→ WORK REQUEST
Go to the line below containing "#### 1. Briefly" and print exactly from there through the line containing "The code for", both included. Print nothing else.

★ ★ ★ ★

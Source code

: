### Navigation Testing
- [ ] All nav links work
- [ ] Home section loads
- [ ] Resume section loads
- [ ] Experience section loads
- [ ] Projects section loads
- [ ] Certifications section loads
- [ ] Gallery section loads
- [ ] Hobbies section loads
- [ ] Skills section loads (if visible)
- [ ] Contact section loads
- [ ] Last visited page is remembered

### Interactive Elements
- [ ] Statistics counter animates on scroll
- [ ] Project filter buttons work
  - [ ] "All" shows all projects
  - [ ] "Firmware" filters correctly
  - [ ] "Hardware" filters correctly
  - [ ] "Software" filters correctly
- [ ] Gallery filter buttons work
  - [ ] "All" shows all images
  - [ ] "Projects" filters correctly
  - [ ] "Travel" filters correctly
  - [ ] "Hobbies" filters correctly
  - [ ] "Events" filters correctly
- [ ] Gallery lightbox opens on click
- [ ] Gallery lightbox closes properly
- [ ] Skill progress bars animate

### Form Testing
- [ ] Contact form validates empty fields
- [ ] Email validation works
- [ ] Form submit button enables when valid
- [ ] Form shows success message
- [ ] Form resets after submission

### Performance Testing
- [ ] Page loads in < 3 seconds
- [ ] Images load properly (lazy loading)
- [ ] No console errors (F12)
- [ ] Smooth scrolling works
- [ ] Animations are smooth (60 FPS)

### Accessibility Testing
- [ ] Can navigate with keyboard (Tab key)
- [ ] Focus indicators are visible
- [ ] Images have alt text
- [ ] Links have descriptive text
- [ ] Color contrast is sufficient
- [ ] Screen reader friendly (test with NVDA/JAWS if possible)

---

★ ★ ★ ★

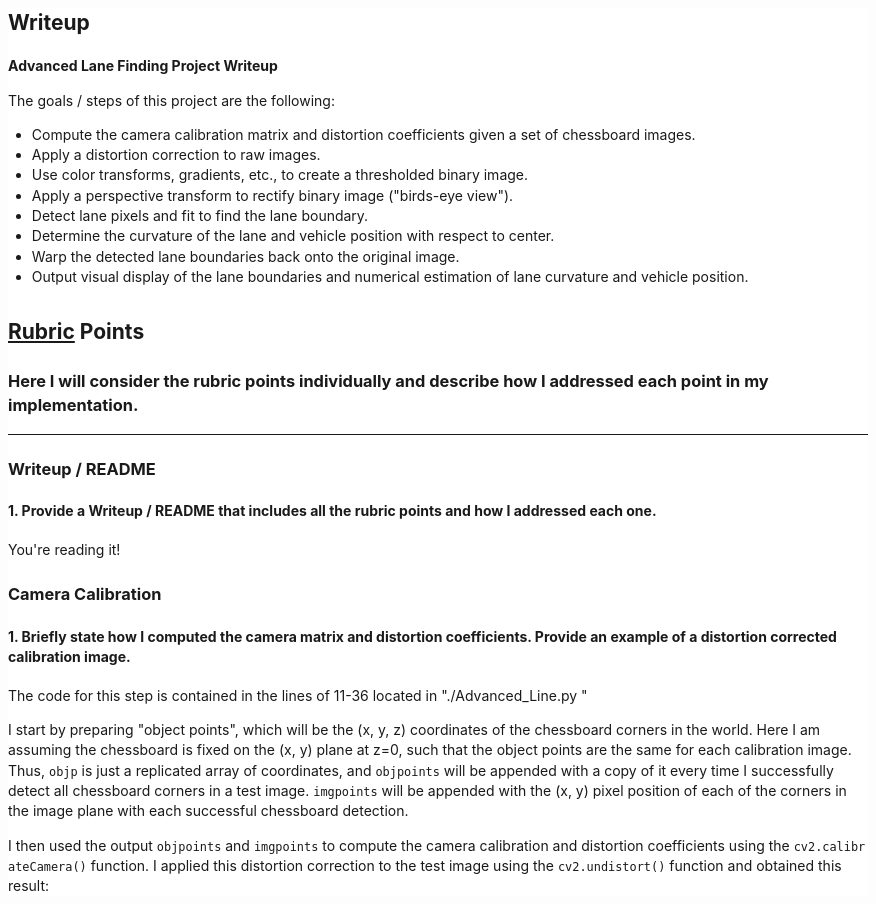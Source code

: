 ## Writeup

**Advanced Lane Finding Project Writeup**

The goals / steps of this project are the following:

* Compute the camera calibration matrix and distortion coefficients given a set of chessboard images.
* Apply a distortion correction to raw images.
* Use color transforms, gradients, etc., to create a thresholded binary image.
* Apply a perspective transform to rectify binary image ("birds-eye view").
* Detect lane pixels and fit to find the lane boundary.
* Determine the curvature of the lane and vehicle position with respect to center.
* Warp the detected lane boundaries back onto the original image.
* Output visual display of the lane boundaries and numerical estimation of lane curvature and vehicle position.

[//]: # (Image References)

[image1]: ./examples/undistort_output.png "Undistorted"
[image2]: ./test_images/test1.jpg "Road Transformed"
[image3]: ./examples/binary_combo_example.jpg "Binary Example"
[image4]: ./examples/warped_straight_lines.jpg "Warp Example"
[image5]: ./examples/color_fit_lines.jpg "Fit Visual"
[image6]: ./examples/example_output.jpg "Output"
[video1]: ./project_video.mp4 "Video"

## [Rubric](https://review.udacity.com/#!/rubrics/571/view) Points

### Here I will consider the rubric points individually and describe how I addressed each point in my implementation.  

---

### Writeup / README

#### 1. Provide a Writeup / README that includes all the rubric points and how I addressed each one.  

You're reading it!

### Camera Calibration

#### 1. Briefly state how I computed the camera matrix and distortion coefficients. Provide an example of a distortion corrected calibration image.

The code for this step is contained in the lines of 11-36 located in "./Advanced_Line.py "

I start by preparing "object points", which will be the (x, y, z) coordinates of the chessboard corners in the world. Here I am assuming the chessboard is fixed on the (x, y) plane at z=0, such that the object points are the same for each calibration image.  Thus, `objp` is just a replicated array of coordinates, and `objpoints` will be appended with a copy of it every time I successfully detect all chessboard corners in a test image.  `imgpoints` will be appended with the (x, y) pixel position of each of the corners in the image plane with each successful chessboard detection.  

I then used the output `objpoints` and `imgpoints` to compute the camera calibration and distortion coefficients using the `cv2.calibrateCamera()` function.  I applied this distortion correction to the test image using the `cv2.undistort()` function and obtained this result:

★ ★ ★ ★

→ REPLY
#### 1. Briefly state how I computed the camera matrix and distortion coefficients. Provide an example of a distortion corrected calibration image.

The code for this step is contained in the lines of 11-36 located in "./Advanced_Line.py "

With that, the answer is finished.